Many respondents agreed with the proposed description of ‘present obligation’. However, most banks disagreed with the proposed description. They expressed concern about the implications for the classification of claims as liabilities or equity. Some respondents believed that the description or accompanying guidance could be difficult to interpret and implement.
See discussion below
Elements of financial statements – Income, expenses and undefined elements
There was no objection amongst most respondents to retain the existing definitions of income and expenses largely unchanged, to remove some discussions of various types of income and expenses from the Conceptual Framework and not to define elements for either the statement of changes in equity or the statement of cash flows.
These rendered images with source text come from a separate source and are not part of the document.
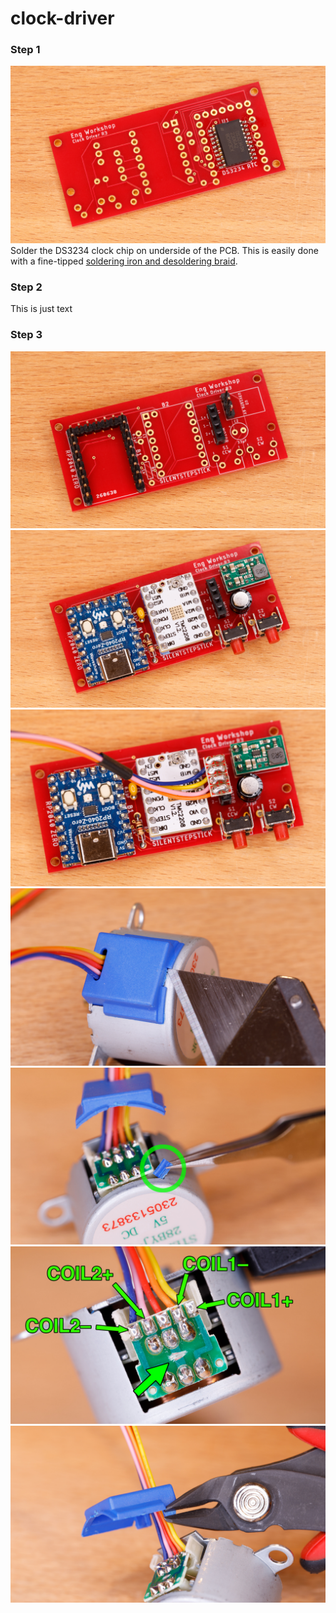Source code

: # clock-driver

### Step 1
![image1](media/_MG_2800r.jpg)
Solder the DS3234 clock chip on underside of the PCB. This is easily done with a fine-tipped [soldering iron and desoldering braid](https://www.sparkfun.com/tutorials/96).

### Step 2
This is just text
### Step 3
![image1](media/_MG_2801r.jpg)
![image1](media/_MG_2802r.jpg)
![image1](media/_MG_2807r.jpg)
![image1](media/_MG_3632r.jpg)
![image1](media/_MG_3634r.jpg)
![image1](media/_MG_3637r.jpg)
![image1](media/_MG_3638r.jpg)
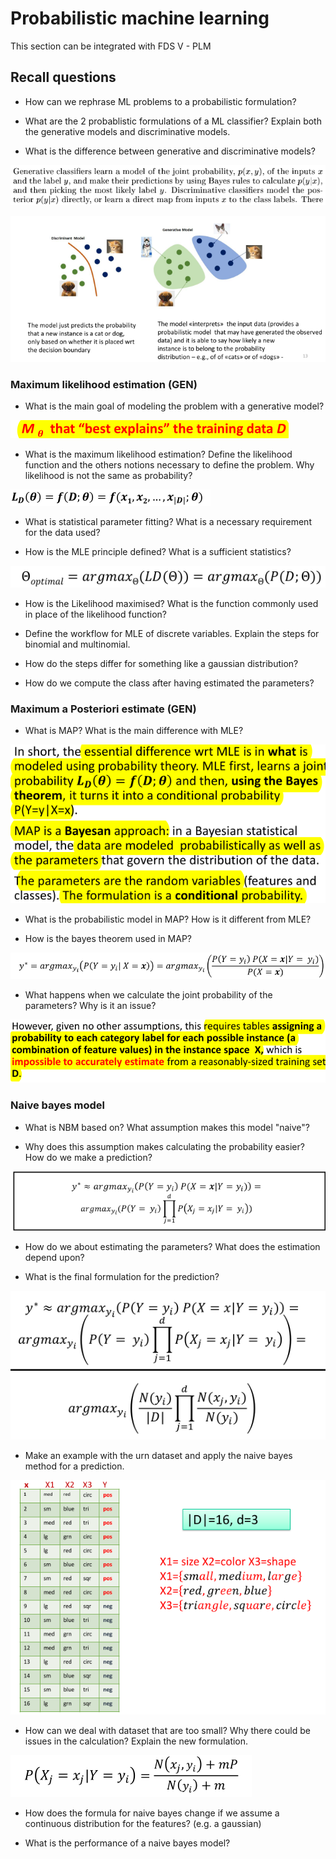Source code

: # Probabilistic machine learning

This section can be integrated with FDS V - PLM

## Recall questions

- How can we rephrase ML problems to a probabilistic formulation?

- What are the 2 probablistic formulations of a ML classifier? Explain both the generative models and discriminative models.

- What is the difference between generative and discriminative models?

![](../../../static/ML/pml2.png)

![](../../../static/ML/pml1.png)

### Maximum likelihood estimation (GEN)

- What is the main goal of modeling the problem with a generative model? 
  
![](../../../static/ML/pml3.png)

- What is the maximum likelihood estimation? Define the likelihood function and the others notions necessary to define the problem. Why likelihood is not the same as probability?
  
![](../../../static/ML/pml4.png)

- What is statistical parameter fitting? What is a necessary requirement for the data used?

- How is the MLE principle defined?  What is a sufficient statistics?

![](../../../static/ML/pml5.png)

- How is the Likelihood maximised? What is the function commonly used in place of the likelihood function?

- Define the workflow for MLE of discrete variables. Explain the steps for binomial and multinomial.

- How do the steps differ for something like a gaussian distribution?

- How do we compute the class after having estimated the parameters?

### Maximum a Posteriori estimate (GEN)

- What is MAP? What is the main difference with MLE?

![](../../../static/ML/pml9.png)

- What is the probabilistic model in MAP? How is it different from MLE?

- How is the bayes theorem used in MAP?
  
![](../../../static/ML/pml10.png)

- What happens when we calculate the joint probability of the parameters? Why is it an issue?

![](../../../static/ML/pml11.png)

### Naive bayes model 

- What is NBM based on? What assumption makes this model "naive"?

- Why does this assumption makes calculating the probability easier? How do we make a prediction?

![](../../../static/ML/pml6.png)

- How do we about estimating the parameters? What does the estimation depend upon?

- What is the final formulation for the prediction?

![](../../../static/ML/pml12.png)

- Make an example with the urn dataset and apply the naive bayes method for a prediction.

![](../../../static/ML/pml7.png)

- How can we deal with dataset that are too small? Why there could be issues in the calculation? Explain the new formulation.

![](../../../static/ML/pml8.png)

- How does the formula for naive bayes change if we assume a continuous distribution for the features? (e.g. a gaussian)

- What is the performance of a naive bayes model?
The Board discussed the elements of financial statements together. The majority of comments were related to the definition of liabilities. Some Board members pointed out the need to consider in more detail the concerns presented by bank institutions because they considered that complex financial instruments could bear different application questions, such as the role the concept of economic compulsion might play in identifying liabilities of banks.
There were also concerns about the potential implications of moving forward with the Conceptual Framework project while at the same there were separate projects about financial instruments which require a definition of liabilities. There was no agreement as to how to approach this issue. On the other hand, it was pointed out that bank regulators agreed with the definition of liabilities proposed in the Conceptual Framework. The staff indicated that it was not yet clear why there were different views between banks and their regulators.
There was support for providing more guidance on the meaning of “no practical ability to avoid” in the definition of liabilities.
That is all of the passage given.